**EXERCISE**
No pictures are to be included when the entries below are reproduced exactly.
╭─ SUPPLIED DATA
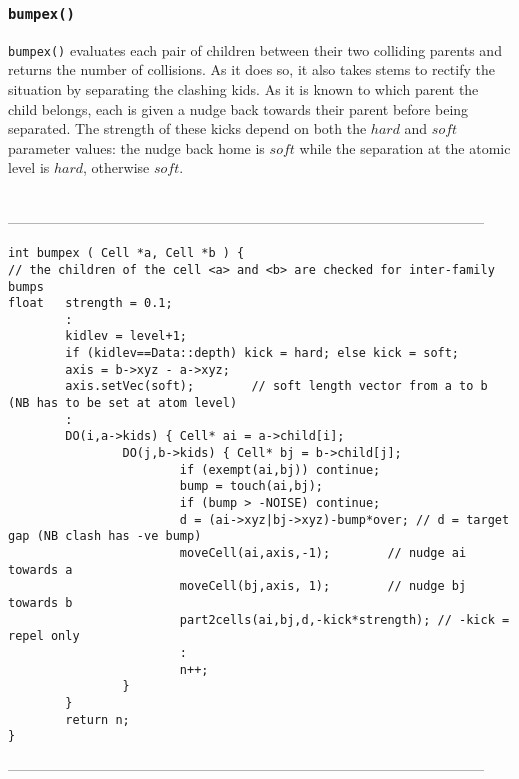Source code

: \subsubsection{{\tt bumpex()}}

{\tt bumpex()} evaluates each pair of children between their two colliding parents
and returns the number of collisions.  As it does so, it also takes stems to rectify the
situation by separating the clashing kids.  As it is known to which parent the child belongs,
each is given a nudge back towards their parent before being separated. 
The strength of these kicks depend on both the $hard$ and $soft$ parameter values:
the nudge back home is $soft$ while the separation at the atomic level is $hard$,
otherwise $soft$.  
\begin{singlespace}
\ \\
------------------------------------------------------------------------------------------------------
\begin{tiny}
\begin{verbatim}
int bumpex ( Cell *a, Cell *b ) {
// the children of the cell <a> and <b> are checked for inter-family bumps
float   strength = 0.1;
        :
        kidlev = level+1;
        if (kidlev==Data::depth) kick = hard; else kick = soft;
        axis = b->xyz - a->xyz;
        axis.setVec(soft);        // soft length vector from a to b (NB has to be set at atom level)
        :
        DO(i,a->kids) { Cell* ai = a->child[i];
                DO(j,b->kids) { Cell* bj = b->child[j];
                        if (exempt(ai,bj)) continue;
                        bump = touch(ai,bj);
                        if (bump > -NOISE) continue;
                        d = (ai->xyz|bj->xyz)-bump*over; // d = target gap (NB clash has -ve bump)
                        moveCell(ai,axis,-1);        // nudge ai towards a
                        moveCell(bj,axis, 1);        // nudge bj towards b
                        part2cells(ai,bj,d,-kick*strength); // -kick = repel only
                        :
                        n++;
                }
        }
        return n;
}
\end{verbatim}
\end{tiny}
------------------------------------------------------------------------------------------------------
\end{singlespace}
╰─
**RESPONSE AREA**
Source code

: \subsubsection{{\tt bumpex()}}

{\tt bumpex()} evaluates each pair of children between their two colliding parents
and returns the number of collisions.  As it does so, it also takes stems to rectify the
situation by separating the clashing kids.  As it is known to which parent the child belongs,
each is given a nudge back towards their parent before being separated. 
The strength of these kicks depend on both the $hard$ and $soft$ parameter values:
the nudge back home is $soft$ while the separation at the atomic level is $hard$,
otherwise $soft$.  
\begin{singlespace}
\ \\
------------------------------------------------------------------------------------------------------
\begin{tiny}
\begin{verbatim}
int bumpex ( Cell *a, Cell *b ) {
// the children of the cell <a> and <b> are checked for inter-family bumps
float   strength = 0.1;
        :
        kidlev = level+1;
        if (kidlev==Data::depth) kick = hard; else kick = soft;
        axis = b->xyz - a->xyz;
        axis.setVec(soft);        // soft length vector from a to b (NB has to be set at atom level)
        :
        DO(i,a->kids) { Cell* ai = a->child[i];
                DO(j,b->kids) { Cell* bj = b->child[j];
                        if (exempt(ai,bj)) continue;
                        bump = touch(ai,bj);
                        if (bump > -NOISE) continue;
                        d = (ai->xyz|bj->xyz)-bump*over; // d = target gap (NB clash has -ve bump)
                        moveCell(ai,axis,-1);        // nudge ai towards a
                        moveCell(bj,axis, 1);        // nudge bj towards b
                        part2cells(ai,bj,d,-kick*strength); // -kick = repel only
                        :
                        n++;
                }
        }
        return n;
}
\end{verbatim}
\end{tiny}
------------------------------------------------------------------------------------------------------
\end{singlespace}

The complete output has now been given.